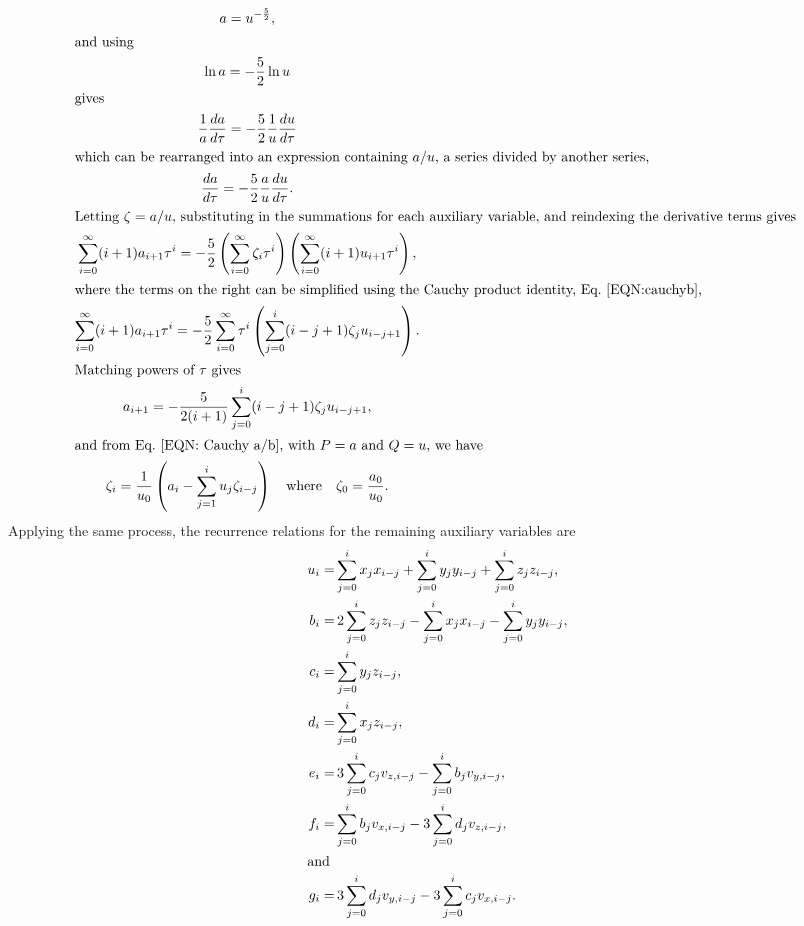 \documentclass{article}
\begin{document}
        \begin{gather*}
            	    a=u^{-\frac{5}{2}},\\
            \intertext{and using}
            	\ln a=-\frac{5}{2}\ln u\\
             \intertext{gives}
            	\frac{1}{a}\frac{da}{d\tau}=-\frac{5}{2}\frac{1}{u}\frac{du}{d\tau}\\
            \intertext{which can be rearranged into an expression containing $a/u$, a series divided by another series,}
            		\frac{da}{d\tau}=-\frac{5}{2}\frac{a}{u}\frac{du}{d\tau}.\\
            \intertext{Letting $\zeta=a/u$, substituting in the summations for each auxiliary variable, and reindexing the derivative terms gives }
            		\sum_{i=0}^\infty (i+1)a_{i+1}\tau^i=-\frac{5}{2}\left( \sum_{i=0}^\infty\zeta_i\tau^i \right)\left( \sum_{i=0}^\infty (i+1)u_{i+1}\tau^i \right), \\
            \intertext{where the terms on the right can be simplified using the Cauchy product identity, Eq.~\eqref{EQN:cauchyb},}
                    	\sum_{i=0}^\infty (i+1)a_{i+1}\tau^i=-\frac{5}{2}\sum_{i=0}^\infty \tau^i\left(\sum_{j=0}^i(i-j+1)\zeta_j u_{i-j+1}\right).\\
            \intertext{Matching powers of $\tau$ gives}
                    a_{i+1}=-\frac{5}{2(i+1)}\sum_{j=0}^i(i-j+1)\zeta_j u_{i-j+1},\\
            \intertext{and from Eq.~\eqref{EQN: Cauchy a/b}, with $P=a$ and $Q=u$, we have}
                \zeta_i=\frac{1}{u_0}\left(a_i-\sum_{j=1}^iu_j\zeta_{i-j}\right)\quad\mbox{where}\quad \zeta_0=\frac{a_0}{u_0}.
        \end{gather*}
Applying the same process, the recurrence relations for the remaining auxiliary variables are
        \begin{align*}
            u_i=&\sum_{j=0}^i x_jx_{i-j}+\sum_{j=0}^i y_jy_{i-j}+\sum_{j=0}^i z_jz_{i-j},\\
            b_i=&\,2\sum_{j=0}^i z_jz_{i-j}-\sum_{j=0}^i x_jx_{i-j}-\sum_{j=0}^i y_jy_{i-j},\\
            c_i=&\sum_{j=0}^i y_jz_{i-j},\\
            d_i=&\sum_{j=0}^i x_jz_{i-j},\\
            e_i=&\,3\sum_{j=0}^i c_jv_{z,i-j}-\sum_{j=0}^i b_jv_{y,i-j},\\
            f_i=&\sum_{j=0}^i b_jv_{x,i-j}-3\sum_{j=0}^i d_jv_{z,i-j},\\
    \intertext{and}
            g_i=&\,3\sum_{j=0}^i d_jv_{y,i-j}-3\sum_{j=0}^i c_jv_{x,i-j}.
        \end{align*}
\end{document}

____________________

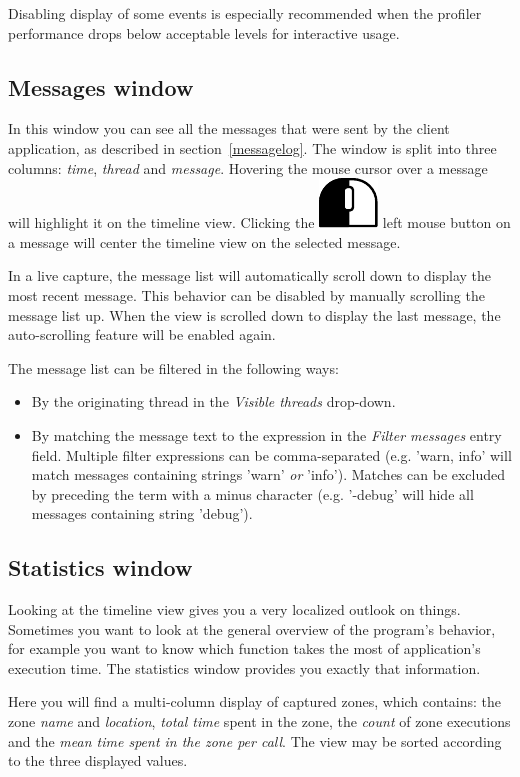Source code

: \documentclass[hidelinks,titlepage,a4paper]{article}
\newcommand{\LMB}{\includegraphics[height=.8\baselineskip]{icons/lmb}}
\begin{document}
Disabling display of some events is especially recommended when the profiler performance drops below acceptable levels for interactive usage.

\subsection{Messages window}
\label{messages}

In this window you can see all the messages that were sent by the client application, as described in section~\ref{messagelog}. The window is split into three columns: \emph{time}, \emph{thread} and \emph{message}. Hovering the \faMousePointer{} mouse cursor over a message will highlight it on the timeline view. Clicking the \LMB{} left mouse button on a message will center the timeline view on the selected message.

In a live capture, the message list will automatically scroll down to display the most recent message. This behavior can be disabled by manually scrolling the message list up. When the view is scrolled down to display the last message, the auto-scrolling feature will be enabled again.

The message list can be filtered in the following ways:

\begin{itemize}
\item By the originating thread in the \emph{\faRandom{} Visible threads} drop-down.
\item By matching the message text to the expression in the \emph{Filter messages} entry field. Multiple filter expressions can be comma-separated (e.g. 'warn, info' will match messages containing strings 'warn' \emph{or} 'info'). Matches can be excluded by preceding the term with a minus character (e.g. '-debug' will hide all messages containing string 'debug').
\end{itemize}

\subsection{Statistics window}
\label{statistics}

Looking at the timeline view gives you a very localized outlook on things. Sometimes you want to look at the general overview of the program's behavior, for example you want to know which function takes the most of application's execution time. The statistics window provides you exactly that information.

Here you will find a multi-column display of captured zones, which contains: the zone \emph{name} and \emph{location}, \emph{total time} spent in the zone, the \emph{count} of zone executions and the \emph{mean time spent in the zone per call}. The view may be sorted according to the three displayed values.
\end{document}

____________________

▶ [What you should do] Copy each line above where the string "terms" occurs.

▶ [Output for this task]
            \intertext{Letting $\zeta=a/u$, substituting in the summations for each auxiliary variable, and reindexing the derivative terms gives }
            \intertext{where the terms on the right can be simplified using the Cauchy product identity, Eq.~\eqref{EQN:cauchyb},}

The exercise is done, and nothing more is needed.